A deficit is not the same as debt
It’s important to distinguish between the United States’ deficit – which is the gap or shortfall each year – and its total debt – which is the accumulated amount of deficits over time. In other words, the deficit is the shortfall in a given year, while the debt is the grand total.
The size of the federal deficit changes over time. While many people focus on the dollar amount of the deficit – which averages about $780 billion per year at the moment – a more useful measure is to compare the deficit to the size of the economy, or our gross domestic product (GDP), which is the value of all goods and services produced over a period of time. After all, a larger economy can potentially support a larger deficit.
How does the deficit compare to GDP?
The current federal deficit is 3.4% of GDP (as of 1/31/2019). The chart below shows the federal budget deficit since 1980. During the global financial crisis, the deficit reached 10% of GDP in 2009. This was the worst deficit level in the United States since World War II. So while there may not be a simple political solution to today’s deficit level, it’s a much more manageable amount compared with just a few years ago.

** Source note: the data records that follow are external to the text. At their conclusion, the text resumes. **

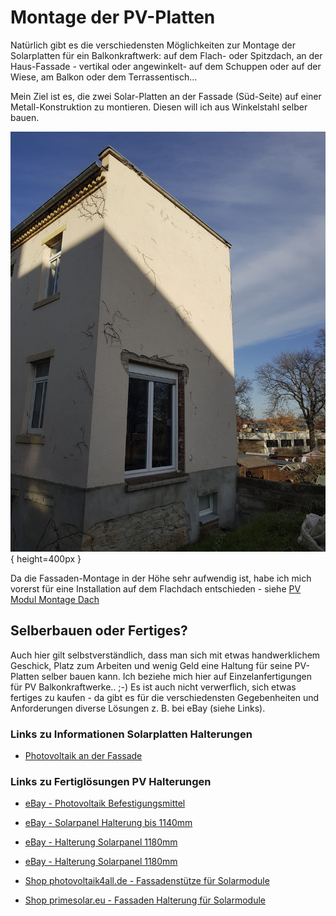 # Montage der PV-Platten

Natürlich gibt es die verschiedensten Möglichkeiten zur Montage der Solarplatten für ein Balkonkraftwerk: auf dem Flach- oder Spitzdach, an der Haus-Fassade - vertikal oder angewinkelt- auf dem Schuppen oder auf der Wiese, am Balkon oder dem Terrassentisch...

Mein Ziel ist es, die zwei Solar-Platten an der Fassade (Süd-Seite) auf einer Metall-Konstruktion zu montieren. Diesen will ich aus Winkelstahl selber bauen.

![Ansicht Haus mit Fassade Südseite - aufgenommen am 27.11.2022, 13:07 Uhr -> die Sonne steht tief und der Schatten ist um diese Zeit schon sehr groß bzw. weit oben](files/pv-molules/20221127_130700.jpg "Ansicht Haus mit Fassade Südseite - aufgenommen am 27.11.2022, 13:07 Uhr -> die Sonne steht tief und der Schatten ist um diese Zeit schon sehr groß bzw. weit oben"){ height=400px }

Da die Fassaden-Montage in der Höhe sehr aufwendig ist, habe ich mich vorerst für eine Installation auf dem Flachdach entschieden - siehe [PV Modul Montage Dach](pv-module_montage_dach.md)

## Selberbauen oder Fertiges?

Auch hier gilt selbstverständlich, dass man sich mit etwas handwerklichem Geschick, Platz zum Arbeiten und wenig Geld eine Haltung für seine PV-Platten selber bauen kann. Ich beziehe mich hier auf Einzelanfertigungen für PV Balkonkraftwerke.. ;-)
Es ist auch nicht verwerflich, sich etwas fertiges zu kaufen - da gibt es für die verschiedensten Gegebenheiten und Anforderungen diverse Lösungen z. B. bei eBay (siehe Links).

### Links zu Informationen Solarplatten Halterungen

- [Photovoltaik an der Fassade](https://www.solaranlage-ratgeber.de/photovoltaik/photovoltaik-installation/photovoltaik-an-der-fassade)

### Links zu Fertiglösungen PV Halterungen

- [eBay - Photovoltaik Befestigungsmittel](https://www.ebay.de/b/Photovoltaik-Befestigungsmittel/125063)

- [eBay - Solarpanel Halterung bis 1140mm](https://www.ebay.de/itm/295231272124)
- [eBay - Halterung Solarpanel 1180mm](https://www.ebay.de/itm/185509684244)
- [eBay - Halterung Solarpanel 1180mm](https://www.ebay.de/itm/155178307528)
- [Shop photovoltaik4all.de - Fassadenstütze für Solarmodule](https://www.photovoltaik4all.de/schletter-fassadenstuetze-light-fuer-solarmodule-1,3-bis-1,6m)
- [Shop primesolar.eu - Fassaden Halterung für Solarmodule](https://www.primesolar.eu/shop/halterung-fuer-solarmodule-bis-1070-mm-modulbreite/)
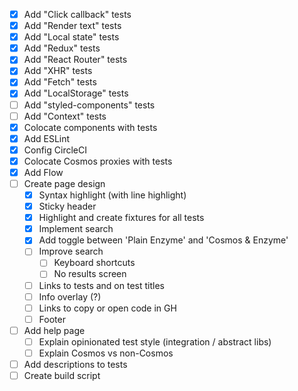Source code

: * [x] Add "Click callback" tests
* [x] Add "Render text" tests
* [x] Add "Local state" tests
* [x] Add "Redux" tests
* [x] Add "React Router" tests
* [x] Add "XHR" tests
* [x] Add "Fetch" tests
* [x] Add "LocalStorage" tests
* [ ] Add "styled-components" tests
* [ ] Add "Context" tests
* [x] Colocate components with tests
* [x] Add ESLint
* [x] Config CircleCI
* [x] Colocate Cosmos proxies with tests
* [x] Add Flow
* [ ] Create page design
  * [x] Syntax highlight (with line highlight)
  * [x] Sticky header
  * [x] Highlight and create fixtures for all tests
  * [x] Implement search
  * [x] Add toggle between 'Plain Enzyme' and 'Cosmos & Enzyme'
  * [ ] Improve search
    * [ ] Keyboard shortcuts
    * [ ] No results screen
  * [ ] Links to tests and on test titles
  * [ ] Info overlay (?)
  * [ ] Links to copy or open code in GH
  * [ ] Footer
* [ ] Add help page
  * [ ] Explain opinionated test style (integration / abstract libs)
  * [ ] Explain Cosmos vs non-Cosmos
* [ ] Add descriptions to tests
* [ ] Create build script
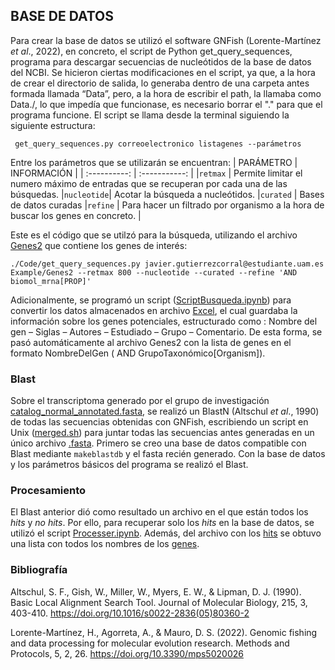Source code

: ## BASE DE DATOS


Para crear la base de datos se utilizó el software GNFish (Lorente-Martínez *et al*., 2022), en concreto, el script de Python get_query_sequences, programa para descargar secuencias de nucleótidos de la base de datos del NCBI. Se hicieron ciertas modificaciones en el script, ya que, a la hora de crear el directorio de salida, lo generaba dentro de una carpeta antes formada llamada “Data”, pero, a la hora de escribir el path, la llamaba como Data./, lo que impedía que funcionase, es necesario borrar el "." para que el programa funcione. 
El script se llama desde la terminal siguiendo la siguiente estructura:

` get_query_sequences.py correoelectronico listagenes --parámetros` 

Entre los parámetros que se utilizarán se encuentran:
| PARÁMETRO    | INFORMACIÓN |
| :----------: | :-----------: |
|` retmax `    | Permite limitar el numero máximo de entradas que se recuperan por cada una de las búsquedas.
|` nucleotide `| Acotar la búsqueda a nucleótidos.
|` curated `   | Bases de datos curadas
|` refine `    | Para hacer un filtrado por organismo a la hora de buscar los genes en concreto. |

Este es el código que se utilzó para la búsqueda, utilizando el archivo [Genes2](/Base_de_datos/Genes2/) que contiene los genes de interés:
 
` ./Code/get_query_sequences.py javier.gutierrezcorral@estudiante.uam.es Example/Genes2 --retmax 800 --nucleotide --curated --refine 'AND biomol_mrna[PROP]' ` 

Adicionalmente, se programó un script ([ScriptBusqueda.ipynb](/Base_de_datos/ScriptBusqueda.ipynb/)) para convertir los datos almacenados en archivo [Excel](/Base_de_datos/Posible_genes.csv/), el cual guardaba la información sobre los genes potenciales, estructurado como : Nombre del gen – Siglas – Autores – Estudiado – Grupo – Comentario. De esta forma, se pasó automáticamente al archivo Genes2 con la lista de genes en el formato NombreDelGen ( AND GrupoTaxonómico[Organism]).

### Blast

Sobre el transcriptoma generado por el grupo de investigación [catalog_normal_annotated.fasta](https://dauam-my.sharepoint.com/:u:/g/personal/javier_gutierrezcorral_estudiante_uam_es/EYnemDcVAPJAtACdfhiad5YB_zvmeBhcQCCNiDHHrhErdg?e=esEizo), se realizó un BlastN (Altschul *et al*., 1990) de todas las secuencias obtenidas con GNFish, escribiendo un script en Unix ([merged.sh](/Base_de_datos/merged.sh/)) para juntar todas las secuencias antes generadas en un único archivo [.fasta](/Base_de_datos/merged800.fas/). Primero se creo una base de datos compatible con Blast mediante `makeblastdb` y el fasta recién generado. Con la base de datos y los parámetros básicos del programa se realizó el Blast.

### Procesamiento

El Blast anterior dió como resultado un archivo en el que están todos los *hits* y *no hits*. Por ello, para recuperar solo los *hits* en la base de datos, se utilizó el script [Processer.ipynb](/Base_de_datos/Processer.ipynb/). Además, del archivo con los [hits](/Base_de_datos/processed800names.txt/) se obtuvo una lista con todos los nombres de los [genes](/Base_de_datos/processed800genes.txt/).

### Bibliografía

Altschul, S. F., Gish, W., Miller, W., Myers, E. W., & Lipman, D. J. (1990). Basic Local Alignment Search Tool. Journal of Molecular Biology, 215, 3, 403-410. https://doi.org/10.1016/s0022-2836(05)80360-2 

Lorente-Martínez, H., Agorreta, A., & Mauro, D. S. (2022). Genomic fishing and data processing for molecular evolution research. Methods and Protocols, 5, 2, 26. https://doi.org/10.3390/mps5020026 





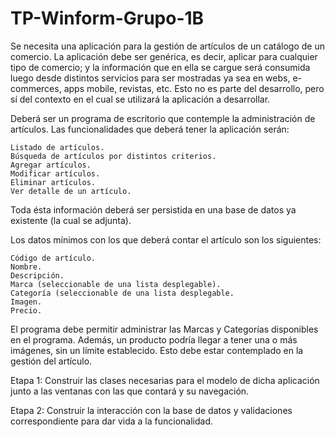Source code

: # TP-Winform-Grupo-1B
Se necesita una aplicación para la gestión de artículos de un catálogo de un comercio. La aplicación debe ser genérica, es decir, aplicar para cualquier tipo de comercio; y la información que en ella se cargue será consumida luego desde distintos servicios para ser mostradas ya sea en webs, e-commerces, apps mobile, revistas, etc. Esto no es parte del desarrollo, pero sí del contexto en el cual se utilizará la aplicación a desarrollar.

Deberá ser un programa de escritorio que contemple la administración de artículos. Las funcionalidades que deberá tener la aplicación serán:

    Listado de artículos.
    Búsqueda de artículos por distintos criterios.
    Agregar artículos.
    Modificar artículos.
    Eliminar artículos.
    Ver detalle de un artículo.

Toda ésta información deberá ser persistida en una base de datos ya existente (la cual se adjunta).

Los datos mínimos con los que deberá contar el artículo son los siguientes:

    Código de artículo.
    Nombre.
    Descripción.
    Marca (seleccionable de una lista desplegable).
    Categoría (seleccionable de una lista desplegable.
    Imagen.
    Precio.

El programa debe permitir administrar las Marcas y Categorías disponibles en el programa. Además, un producto podría llegar a tener una o más imágenes, sin un límite establecido. Esto debe estar contemplado en la gestión del artículo.

Etapa 1: Construir las clases necesarias para el modelo de dicha aplicación junto a las ventanas con las que contará y su navegación.

Etapa 2: Construir la interacción con la base de datos y validaciones correspondiente para dar vida a la funcionalidad.

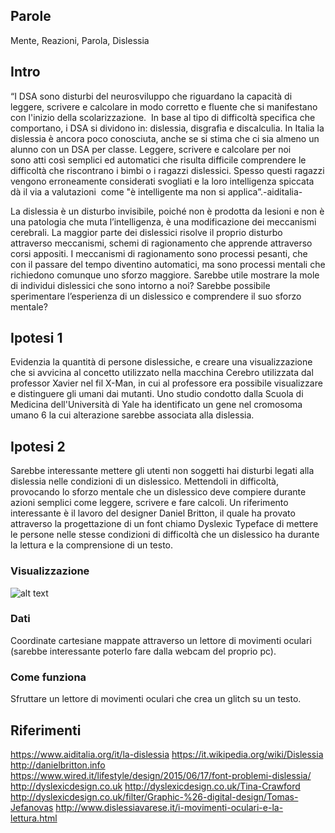 ## Parole ##
Mente, Reazioni, Parola, Dislessia

## Intro ##
“I DSA sono disturbi del neurosviluppo che riguardano la capacità di leggere, scrivere e calcolare in modo corretto e 
fluente che si manifestano con l'inizio della scolarizzazione. 
In base al tipo di difficoltà specifica che comportano, i DSA si dividono in: dislessia, disgrafia e discalculia. 
In Italia la dislessia è ancora poco conosciuta, anche se si stima che ci sia almeno un alunno con un DSA per classe. 
Leggere, scrivere e calcolare per noi sono atti così semplici ed automatici che risulta difficile comprendere le difficoltà 
che riscontrano i bimbi o i ragazzi dislessici. 
Spesso questi ragazzi vengono erroneamente considerati svogliati e la loro intelligenza spiccata dà il via a valutazioni 
come "è intelligente ma non si applica”.-aiditalia- 

La dislessia è un disturbo invisibile, poiché non è prodotta da lesioni e non è una patologia che muta l’intelligenza, è una 
modificazione dei meccanismi cerebrali.
La maggior parte dei dislessici risolve il proprio disturbo attraverso meccanismi, schemi di ragionamento che apprende 
attraverso corsi appositi.
I meccanismi di ragionamento sono processi pesanti, che con il passare del tempo diventino automatici, ma sono processi 
mentali che richiedono comunque uno sforzo maggiore.
Sarebbe utile mostrare la mole di individui dislessici che sono intorno a noi?
Sarebbe possibile sperimentare l’esperienza di un dislessico e comprendere il suo sforzo mentale?

## Ipotesi 1 ##
Evidenzia la quantità di persone dislessiche, e creare una visualizzazione che si avvicina al concetto utilizzato nella 
macchina Cerebro utilizzata dal professor Xavier nel fil X-Man, in cui al professore era possibile visualizzare e distinguere 
gli umani dai mutanti.
Uno studio condotto dalla Scuola di Medicina dell'Università di Yale ha identificato un gene nel cromosoma umano 6 la cui 
alterazione sarebbe associata alla dislessia. 

## Ipotesi 2 ##
Sarebbe interessante mettere gli utenti non soggetti hai disturbi legati alla dislessia nelle condizioni di un dislessico. 
Mettendoli in difficoltà, provocando lo sforzo mentale che un dislessico deve compiere durante azioni semplici come leggere, scrivere e fare calcoli.
Un riferimento interessante è il lavoro del designer Daniel Britton, il quale ha provato attraverso la progettazione di un font chiamo Dyslexic Typeface di mettere le persone nelle stesse condizioni di difficoltà che un dislessico ha durante la lettura e la comprensione di un testo.
### Visualizzazione ###
![alt text](https://www.aiditalia.org/Media/Page/dislessia-difficoltà-di-lettura.png)
### Dati ###
Coordinate cartesiane mappate attraverso un lettore di movimenti oculari 
(sarebbe interessante poterlo fare dalla webcam del proprio pc).
### Come funziona ###
Sfruttare un lettore di movimenti oculari che crea un glitch su un testo.


## Riferimenti ##
https://www.aiditalia.org/it/la-dislessia
https://it.wikipedia.org/wiki/Dislessia
http://danielbritton.info
https://www.wired.it/lifestyle/design/2015/06/17/font-problemi-dislessia/
http://dyslexicdesign.co.uk
http://dyslexicdesign.co.uk/Tina-Crawford
http://dyslexicdesign.co.uk/filter/Graphic-%26-digital-design/Tomas-Jefanovas
http://www.dislessiavarese.it/i-movimenti-oculari-e-la-lettura.html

This chart shows the federal budget deficit since 1980 in two ways: in billions of dollars (left axis) and as a percentage of GDP (right axis).
Source: Clearnomics, Federal Reserve
A stable deficit has minimal impact on your portfolio
If the federal deficit remains stable, then historically there has been little direct impact on the stock market, economy, and bond yields. So while many Americans would prefer there to be a smaller deficit, or even a budget surplus, stable deficits allow investors to avoid worrying on a regular basis about how government spending might affect their portfolios.